Loading...

Strategic mobility, landpower – Projecting power abroad

Monday, August 26, 2013

AUSA’s Institute of Land Warfare has recently released a new publication.

"Strategic Mobility: Enabling Global Responsiveness for America’s Force of Decisive Action" (Torchbearer National Security Report, July 2013) discusses the central role of strategic landpower in projecting power abroad.

Strategic landpower – those joint forces capable of conducting prompt and sustained operations on land in pursuit of national objectives – is an inherently joint endeavor that demands access to a range of ready aircraft, ships and prepositioned stocks.

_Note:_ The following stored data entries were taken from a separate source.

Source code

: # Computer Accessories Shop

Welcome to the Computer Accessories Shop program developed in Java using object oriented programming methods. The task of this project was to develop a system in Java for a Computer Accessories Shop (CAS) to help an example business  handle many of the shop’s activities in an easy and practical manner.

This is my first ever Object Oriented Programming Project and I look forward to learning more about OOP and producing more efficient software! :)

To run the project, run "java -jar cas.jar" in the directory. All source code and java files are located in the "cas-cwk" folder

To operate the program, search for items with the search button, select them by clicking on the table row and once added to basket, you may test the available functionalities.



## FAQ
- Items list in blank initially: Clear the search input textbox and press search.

The United States requires that the Army remain manned, equipped, trained and ready to conduct expeditionary operations anywhere on the globe.

The nation’s capacity for strategic and operational lift has changed very little since the mid-1990s.

Major commitments of ground troops to Afghanistan and Iraq forced the Army to focus primarily on rotational deployments through intermediate staging bases to provide ready soldiers to the fight.

Now, however, the Army and its joint partners must again devote greater attention to the readiness and mission command requirements to conduct very short-notice, rapid deployments of large formations in response to unforeseen contingencies.

After Operations Desert Shield/Desert Storm, Congress invested in several necessary initiatives that significantly improved the "deployability" of strategic landpower.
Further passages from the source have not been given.